REQUIRED ACTION »
Write out the entries below exactly, from the first line to the one with "- [09-17 15:00]", both ends included.

DATA SECTION »
>>>
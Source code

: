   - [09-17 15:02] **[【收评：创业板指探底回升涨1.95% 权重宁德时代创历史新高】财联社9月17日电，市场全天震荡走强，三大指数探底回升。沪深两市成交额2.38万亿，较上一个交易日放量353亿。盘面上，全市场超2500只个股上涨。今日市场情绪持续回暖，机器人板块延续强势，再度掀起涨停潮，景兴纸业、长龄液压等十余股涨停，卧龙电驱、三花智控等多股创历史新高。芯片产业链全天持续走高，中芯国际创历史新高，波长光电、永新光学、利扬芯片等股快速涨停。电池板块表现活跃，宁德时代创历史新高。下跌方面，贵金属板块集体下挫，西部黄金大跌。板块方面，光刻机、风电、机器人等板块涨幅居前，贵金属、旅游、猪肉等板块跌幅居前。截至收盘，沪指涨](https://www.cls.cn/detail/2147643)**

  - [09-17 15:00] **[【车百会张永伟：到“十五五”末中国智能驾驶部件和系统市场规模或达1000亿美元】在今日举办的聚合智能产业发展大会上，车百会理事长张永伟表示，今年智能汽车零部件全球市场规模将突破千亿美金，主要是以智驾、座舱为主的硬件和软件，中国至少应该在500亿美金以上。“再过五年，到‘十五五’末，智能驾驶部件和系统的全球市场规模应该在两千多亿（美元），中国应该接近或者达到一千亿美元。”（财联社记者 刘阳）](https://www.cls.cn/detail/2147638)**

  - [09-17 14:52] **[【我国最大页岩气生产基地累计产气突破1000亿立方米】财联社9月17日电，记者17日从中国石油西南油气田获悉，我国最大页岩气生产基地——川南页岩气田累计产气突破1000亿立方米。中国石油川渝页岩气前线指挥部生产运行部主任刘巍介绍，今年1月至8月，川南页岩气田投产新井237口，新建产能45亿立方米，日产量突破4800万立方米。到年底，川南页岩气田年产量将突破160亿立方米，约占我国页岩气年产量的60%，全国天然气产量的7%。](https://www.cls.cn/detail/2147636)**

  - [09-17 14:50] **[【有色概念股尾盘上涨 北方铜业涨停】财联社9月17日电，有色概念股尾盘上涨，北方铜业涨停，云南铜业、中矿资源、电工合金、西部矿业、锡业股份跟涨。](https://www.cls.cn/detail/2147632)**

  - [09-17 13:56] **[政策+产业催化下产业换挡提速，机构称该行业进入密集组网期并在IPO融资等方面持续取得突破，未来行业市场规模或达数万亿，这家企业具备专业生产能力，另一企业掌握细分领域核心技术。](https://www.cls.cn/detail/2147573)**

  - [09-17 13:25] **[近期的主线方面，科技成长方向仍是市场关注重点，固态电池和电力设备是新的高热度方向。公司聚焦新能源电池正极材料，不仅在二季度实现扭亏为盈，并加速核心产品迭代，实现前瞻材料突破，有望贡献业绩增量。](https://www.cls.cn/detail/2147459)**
<<<
RESULT »
Source code

:   - [09-17 15:02] **[【收评：创业板指探底回升涨1.95% 权重宁德时代创历史新高】财联社9月17日电，市场全天震荡走强，三大指数探底回升。沪深两市成交额2.38万亿，较上一个交易日放量353亿。盘面上，全市场超2500只个股上涨。今日市场情绪持续回暖，机器人板块延续强势，再度掀起涨停潮，景兴纸业、长龄液压等十余股涨停，卧龙电驱、三花智控等多股创历史新高。芯片产业链全天持续走高，中芯国际创历史新高，波长光电、永新光学、利扬芯片等股快速涨停。电池板块表现活跃，宁德时代创历史新高。下跌方面，贵金属板块集体下挫，西部黄金大跌。板块方面，光刻机、风电、机器人等板块涨幅居前，贵金属、旅游、猪肉等板块跌幅居前。截至收盘，沪指涨](https://www.cls.cn/detail/2147643)**

  - [09-17 15:00] **[【车百会张永伟：到“十五五”末中国智能驾驶部件和系统市场规模或达1000亿美元】在今日举办的聚合智能产业发展大会上，车百会理事长张永伟表示，今年智能汽车零部件全球市场规模将突破千亿美金，主要是以智驾、座舱为主的硬件和软件，中国至少应该在500亿美金以上。“再过五年，到‘十五五’末，智能驾驶部件和系统的全球市场规模应该在两千多亿（美元），中国应该接近或者达到一千亿美元。”（财联社记者 刘阳）](https://www.cls.cn/detail/2147638)**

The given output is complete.